Fake celebrities will add a whole new dimension to fake news.
Now apply this to human voices; unlimited permutations in games, instead of fixed recorded lines.
but what we'll get is ads that call your name.
I'd clean up their act! They can be EASILY replaced
"A sad day in Hollywood... We say goodbye to one of the greats..." -OR- "Identify these celebrities... Only 7% Know the Answer..."
This could take catfishing to a whole new level.
Beware.
LK
"Hi. This is my friend, Jack Shit, and you don't know him." - Lord Kano
You can't get back detail that is missing from a low resolution image, so you can't go e.g. from an SD resolution movie to a 4K one, or at least the result won't look like a movie shot in 4K. Conventional upscaling is basically interpolate-and-sharpen, and it gives only a minor improvement. But while you can't get back the original missing detail, what you could in theory do is generate plausible synthetic detail.
Since this technique seems to involve building up the image through a series of increasing resolutions, I'm wondering if instead of generating a completely synthetic image, you could take a low resolution frame as the starting point, and use similar methods to add plausible synthetic detail. I would have thought that that would actually be a lot easier to generate a good result than if you're trarting from scratch to create a completely synthetic image.
Could it be that our Kazaa-era porn favourites will one day be viewable in 4K quality after all?
Oh no... it's the future.
This is what Waifu2x does, for the limited case of anime-based images. It is a neural network based upscaler capable of doing some very good enlargements on comic-like and cartoon-like images.
http://waifu2x.udp.jp/
"and even less of what you hear" I think that old saying has gone way down in value.. So can you now get caught doing anything and say it was "fixed"? Has truth in pictures gone way of the Dodo and dinosaurs?
...dammit.
For maximum irony, someone should announce that this report from NVIDIA itself is a hoax. Then you really wouldn't know what to believe.
Many of them seem to have some weirdness at the top of the head. Pointedness, baldness that kind of thing, I wonder what that says about the algorithm.
Nullius in verba
If after reading my title you didn't guess: naked people. All those photorealistic painting artists will be out of a job.
"Everybody's naked underneath" -- The Doctor
The uncanny valley effect is probably due mostly to the massive amount of digital editing in photos today.
That would go both towards tainting the data set making more blemish free smooth faces and the normalisation of those computer doctored photos in our minds.
If we were less used to looking at, essentially, computer generated faces and the neural net was trying to reproduce something that wasn't, essentially, a computer generated face then the difference would be more apparent
I don't get it. Based on the summary, it sounds like they are taking a picture and then tracing it, and another program is constantly saying "you traced wrong, go back and do it right!". So... they can take a picture, and from it render the same picture? Haven't computers been able to do that since... oh.... forever? Without AI involved at all.
This is actually just blending real photos from a database.

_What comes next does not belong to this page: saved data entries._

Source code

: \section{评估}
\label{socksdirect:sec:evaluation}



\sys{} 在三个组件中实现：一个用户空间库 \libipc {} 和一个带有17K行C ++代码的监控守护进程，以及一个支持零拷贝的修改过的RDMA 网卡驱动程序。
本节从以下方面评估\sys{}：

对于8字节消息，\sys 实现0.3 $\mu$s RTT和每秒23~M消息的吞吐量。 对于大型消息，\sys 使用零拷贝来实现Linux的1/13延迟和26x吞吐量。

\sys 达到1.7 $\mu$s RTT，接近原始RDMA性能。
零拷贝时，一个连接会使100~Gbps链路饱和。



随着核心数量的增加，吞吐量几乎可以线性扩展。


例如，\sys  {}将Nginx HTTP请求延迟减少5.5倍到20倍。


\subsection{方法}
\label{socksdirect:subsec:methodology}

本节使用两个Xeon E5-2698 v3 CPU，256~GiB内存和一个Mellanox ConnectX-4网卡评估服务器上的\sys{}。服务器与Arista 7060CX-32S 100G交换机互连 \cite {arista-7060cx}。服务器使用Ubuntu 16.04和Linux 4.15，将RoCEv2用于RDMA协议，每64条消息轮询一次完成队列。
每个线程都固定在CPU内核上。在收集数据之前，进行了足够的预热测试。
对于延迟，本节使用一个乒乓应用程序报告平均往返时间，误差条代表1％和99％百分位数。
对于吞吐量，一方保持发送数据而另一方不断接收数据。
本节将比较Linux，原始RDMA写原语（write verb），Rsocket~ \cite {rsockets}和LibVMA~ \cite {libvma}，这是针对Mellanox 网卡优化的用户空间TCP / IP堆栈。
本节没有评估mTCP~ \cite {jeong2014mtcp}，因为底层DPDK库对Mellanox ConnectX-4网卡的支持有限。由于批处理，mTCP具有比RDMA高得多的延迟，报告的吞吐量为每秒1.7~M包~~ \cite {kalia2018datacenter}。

It's not generating anything from scratch, it's progressively layering bits of various photos together and blending. They start low res and then add in details at higher res. Some of the results show this as the general shape looks fucked up or kind of fuzzy at a high contrast edge (jawline or hair line), but the lips and especially the eyes look perfect.

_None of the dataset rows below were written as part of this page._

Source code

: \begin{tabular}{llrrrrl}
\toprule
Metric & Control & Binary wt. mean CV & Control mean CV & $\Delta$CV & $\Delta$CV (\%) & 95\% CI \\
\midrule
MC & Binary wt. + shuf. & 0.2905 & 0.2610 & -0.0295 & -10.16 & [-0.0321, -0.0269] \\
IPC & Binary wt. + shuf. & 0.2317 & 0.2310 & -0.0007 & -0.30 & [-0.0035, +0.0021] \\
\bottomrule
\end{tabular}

NVIDIA took a database of photographs of famous people and used that to train its system. By working together, the neural networks were able to produce fake images that are nearly indistinguishable from real human photographs.
In the samples you can clearly recognize some celebrities such as Adam Sandler's and Zoey Deschanel's contributing large chunks of an image.
It's still putting out mostly great results, but it's not generating these from scratch. It's playing Mr. Potato Head.
This + flexible screen tech means this cloaking hood shouldn't be that far away.